## What needs to be done:
The listing has to be given again in full and exactly.

## Material for the task:
★ ★ ★ ★ ★ ★ ★
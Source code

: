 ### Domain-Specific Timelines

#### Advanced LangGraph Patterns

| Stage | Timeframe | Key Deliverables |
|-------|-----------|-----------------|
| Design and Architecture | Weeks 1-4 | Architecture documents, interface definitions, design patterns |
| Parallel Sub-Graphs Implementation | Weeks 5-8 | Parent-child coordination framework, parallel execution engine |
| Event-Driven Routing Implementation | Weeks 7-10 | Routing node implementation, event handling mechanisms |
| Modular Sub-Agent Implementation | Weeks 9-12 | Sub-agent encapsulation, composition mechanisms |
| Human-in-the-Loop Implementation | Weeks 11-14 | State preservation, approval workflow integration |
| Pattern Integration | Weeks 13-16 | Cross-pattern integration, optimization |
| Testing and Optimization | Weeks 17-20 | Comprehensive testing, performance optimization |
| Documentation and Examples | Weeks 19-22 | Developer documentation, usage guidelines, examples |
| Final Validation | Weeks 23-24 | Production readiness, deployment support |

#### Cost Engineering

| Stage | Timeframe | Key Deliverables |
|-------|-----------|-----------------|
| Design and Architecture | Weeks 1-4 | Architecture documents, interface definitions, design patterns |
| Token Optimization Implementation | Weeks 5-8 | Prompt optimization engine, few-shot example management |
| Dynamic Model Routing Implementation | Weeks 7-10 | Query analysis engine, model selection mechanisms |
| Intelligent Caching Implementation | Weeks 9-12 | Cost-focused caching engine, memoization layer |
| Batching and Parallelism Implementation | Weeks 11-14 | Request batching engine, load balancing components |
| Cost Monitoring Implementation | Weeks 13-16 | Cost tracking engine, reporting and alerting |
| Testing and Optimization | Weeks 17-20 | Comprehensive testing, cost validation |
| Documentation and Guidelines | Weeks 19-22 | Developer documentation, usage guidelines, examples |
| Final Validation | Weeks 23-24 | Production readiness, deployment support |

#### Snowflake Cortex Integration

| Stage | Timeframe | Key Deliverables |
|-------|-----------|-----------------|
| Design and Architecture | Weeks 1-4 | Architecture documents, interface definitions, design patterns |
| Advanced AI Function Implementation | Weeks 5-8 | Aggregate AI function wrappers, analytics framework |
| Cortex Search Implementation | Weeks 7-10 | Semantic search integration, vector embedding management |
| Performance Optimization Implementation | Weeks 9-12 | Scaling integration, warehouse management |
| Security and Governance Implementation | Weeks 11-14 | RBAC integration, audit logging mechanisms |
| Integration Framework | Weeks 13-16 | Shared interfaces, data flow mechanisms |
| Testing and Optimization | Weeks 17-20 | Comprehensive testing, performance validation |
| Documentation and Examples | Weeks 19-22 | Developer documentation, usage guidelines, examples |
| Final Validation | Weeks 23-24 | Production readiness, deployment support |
★ ★ ★ ★ ★ ★ ★
## Exercise answer:
Source code

: ### Domain-Specific Timelines

#### Advanced LangGraph Patterns

| Stage | Timeframe | Key Deliverables |
|-------|-----------|-----------------|
| Design and Architecture | Weeks 1-4 | Architecture documents, interface definitions, design patterns |
| Parallel Sub-Graphs Implementation | Weeks 5-8 | Parent-child coordination framework, parallel execution engine |
| Event-Driven Routing Implementation | Weeks 7-10 | Routing node implementation, event handling mechanisms |
| Modular Sub-Agent Implementation | Weeks 9-12 | Sub-agent encapsulation, composition mechanisms |
| Human-in-the-Loop Implementation | Weeks 11-14 | State preservation, approval workflow integration |
| Pattern Integration | Weeks 13-16 | Cross-pattern integration, optimization |
| Testing and Optimization | Weeks 17-20 | Comprehensive testing, performance optimization |
| Documentation and Examples | Weeks 19-22 | Developer documentation, usage guidelines, examples |
| Final Validation | Weeks 23-24 | Production readiness, deployment support |

#### Cost Engineering

| Stage | Timeframe | Key Deliverables |
|-------|-----------|-----------------|
| Design and Architecture | Weeks 1-4 | Architecture documents, interface definitions, design patterns |
| Token Optimization Implementation | Weeks 5-8 | Prompt optimization engine, few-shot example management |
| Dynamic Model Routing Implementation | Weeks 7-10 | Query analysis engine, model selection mechanisms |
| Intelligent Caching Implementation | Weeks 9-12 | Cost-focused caching engine, memoization layer |
| Batching and Parallelism Implementation | Weeks 11-14 | Request batching engine, load balancing components |
| Cost Monitoring Implementation | Weeks 13-16 | Cost tracking engine, reporting and alerting |
| Testing and Optimization | Weeks 17-20 | Comprehensive testing, cost validation |
| Documentation and Guidelines | Weeks 19-22 | Developer documentation, usage guidelines, examples |
| Final Validation | Weeks 23-24 | Production readiness, deployment support |

#### Snowflake Cortex Integration

| Stage | Timeframe | Key Deliverables |
|-------|-----------|-----------------|
| Design and Architecture | Weeks 1-4 | Architecture documents, interface definitions, design patterns |
| Advanced AI Function Implementation | Weeks 5-8 | Aggregate AI function wrappers, analytics framework |
| Cortex Search Implementation | Weeks 7-10 | Semantic search integration, vector embedding management |
| Performance Optimization Implementation | Weeks 9-12 | Scaling integration, warehouse management |
| Security and Governance Implementation | Weeks 11-14 | RBAC integration, audit logging mechanisms |
| Integration Framework | Weeks 13-16 | Shared interfaces, data flow mechanisms |
| Testing and Optimization | Weeks 17-20 | Comprehensive testing, performance validation |
| Documentation and Examples | Weeks 19-22 | Developer documentation, usage guidelines, examples |
| Final Validation | Weeks 23-24 | Production readiness, deployment support |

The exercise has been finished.